Five of America’s top law firms operate diversity programs that exclude white applicants or explicitly favor minorities, creating what experts say is a target rich environment for conservative litigants seeking to press the advantage in the wake of the Supreme Court’s affirmative action ruling.
Morrison & Foerster and Perkins Coie were sued last month over their minority-only fellowships. But other white-shoe law firms, including Wachtell Lipton, Winston & Strawn, Baker McKenzie, Sidley Austin, and Susman Godfrey, also use racial criteria to dispense professional opportunities, from paid internships to mentoring programs to cash awards, meaning that the outcome of the case could reverberate broadly throughout the legal profession. The firms are some of the most prestigious in the country and routinely top the lists of elite law firm rankings.
While the terms of each program vary, all of them are vulnerable to civil rights lawsuits, lawyers and law professors said, especially after the June decision outlawing affirmative action in higher education.
"These law firms are all pushing the envelope," said Kenneth Marcus, who served as the Assistant Secretary for Civil Rights at the Education Department during the Trump administration. "In the wake of the Supreme Court’s recent Harvard and University of North Carolina cases, we should expect more legal challenges to corporations and law firms that engage in this form of discrimination."
While many white-shoe firms have initiatives aimed at boosting minority representation, these firms go further, limiting or entirely excluding white applicants from programs that can pay as much as $3,100 a week, in the case of Wachtell Lipton.
The programs, which have been on the books for years, illustrate just how blasé some legal elites have become about violations of civil rights law. The chutzpah is understandable, said William Trachman, the general counsel for Mountain States Legal Foundation, since challenging a firm’s diversity policy is a surefire way to get blackballed from Big Law.
"If you’re the law student or recent grad who prevails in a lawsuit against one of these programs, you’re marked for life," Trachman said. "Law firms know that, so there’s little fear in their hearts that they’re actually going to face dangerous legal exposure."
Wachtell Lipton, ranked the best firm for mergers and acquisitions by Vault.com, and Baker McKenzie, ranked the best firm overall by the National Law Journal, limit their diversity fellowships to students from "underrepresented" groups, who receive a summer associate job and, in Baker McKenzie’s case, a $10,000 bonus. Susman Godfrey, Vault’s top-ranked litigation boutique for 11 years straight, awards "students of color" a $3,000 cash prize and a summer clerkship.

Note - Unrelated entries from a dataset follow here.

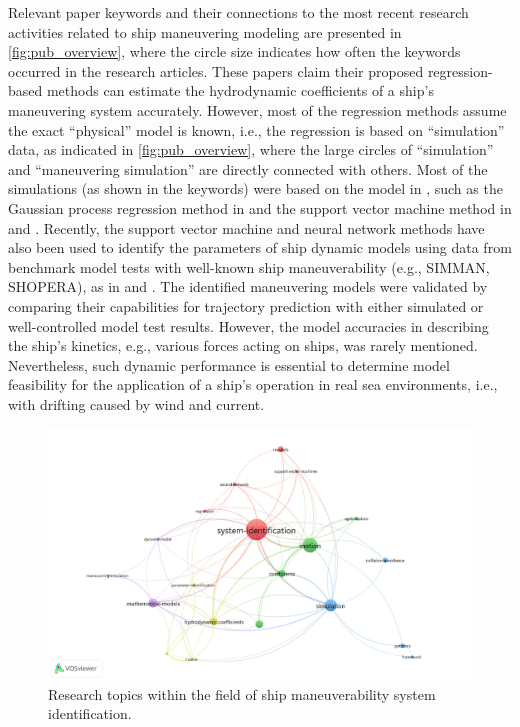 Relevant paper keywords and their connections to the most recent research activities related to ship maneuvering modeling are presented in \autoref{fig:pub_overview}, where the circle size indicates how often the keywords occurred in the research articles. These papers claim their proposed regression-based methods can estimate the hydrodynamic coefficients of a ship’s maneuvering system accurately. However, most of the regression methods assume the exact “physical” model is known, i.e., the regression is based on “simulation” data, as indicated in \autoref{fig:pub_overview}, where the large circles of “simulation” and “maneuvering simulation” are directly connected with others.
Most of the simulations (as shown in the keywords) were based on the model in \citet{fossen_handbook_2021}, such as the Gaussian process regression method in \citet{xue_system_2020} and the support vector machine method in \citet{wang_identification_2019} and \citet{wang_parameter_2021}. Recently, the support vector machine and neural network methods have also been used to identify the parameters of ship dynamic models using data from benchmark model tests with well-known ship maneuverability (e.g., SIMMAN, SHOPERA), as in \citet{wang_kernel-based_2020} and \citet{wakita_neural_2021}. The identified maneuvering models were validated by comparing their capabilities for trajectory prediction with either simulated or well-controlled model test results. However, the model accuracies in describing the ship’s kinetics, e.g., various forces acting on ships, was rarely mentioned. Nevertheless, such dynamic performance is essential to determine model feasibility for the application of a ship’s operation in real sea environments, i.e., with drifting caused by wind and current.
\begin{figure}[h]
  \includegraphics[width=\textwidth]{figures/keywords.png}
  \caption{Research topics within the field of ship maneuverability system identification.}
  \label{fig:pub_overview}
\end{figure}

Sidley Austin, the law firm where Barack and Michelle Obama met, runs a mentorship program that gives "preference" to "Black/African American, Latino/Hispanic, Asian, South Asian, Native Hawaiian/Other Pacific Islander, American Indian/Alaska Native, Middle Eastern/North African," or "multiracial" law students. And Winston & Strawn, which has litigated some of the most high-profile antitrust cases in recent memory, offers a $50,000 "scholarship" to summer associates who are "racial/ethnic minorities."
"I’d say that all of them violate Title VII and the 1866 Civil Rights Act"—the laws banning discrimination in employment and contracting, respectively—said David Bernstein, a professor at George Mason University Law School, "including the one that purports to be a scholarship, but is quite obviously an employment bonus." While private entities can dole out scholarships based on race, they cannot engage in pay discrimination or otherwise privilege minority employees.
Wachtell Lipton, Winston & Strawn, Baker McKenzie, Sidley Austin, and Susman Godfrey did not respond to requests for comment.
The affirmative action verdict may be changing firms’ calculus about whether to defend race-based programs. When Edward Blum, the activist behind the Supreme Court’s decision, sued Morrison & Foerster in August, the firm folded eight days later, opening its diversity fellowship to white applicants. The ruling is widely expected to have a chilling effect on such programs and to embolden challenges to them: Even law firms like Covington & Burling, which has blessed race-based policies at major companies, are now warning their clients about the legal risks of racial preferences, as conservative groups gear up for a major campaign against corporate diversity initiatives.
When firms’ own initiatives are challenged, Trachman said, "it will be hard for them to win the lawsuits on the merits."
Not every program is equally vulnerable. Sidley Austin’s does not require participants to be employed by the firm, which could complicate claims of employment discrimination, and winners of the Susman Godfrey prize do not need to accept a summer clerkship, which could make it harder to argue that the program is a contract subject to the 1866 Civil Rights Act, said Dan Morenoff, the executive director of the American Civil Rights Project.
Both programs nonetheless "raise serious questions," Morenoff said. And the diversity fellowship at Wachtell—one of the best paying firms in the world—is "clearly illegal."
"They have expressly set aside a quota of first year positions based on race," Morenoff said. "They can’t possibly defend that."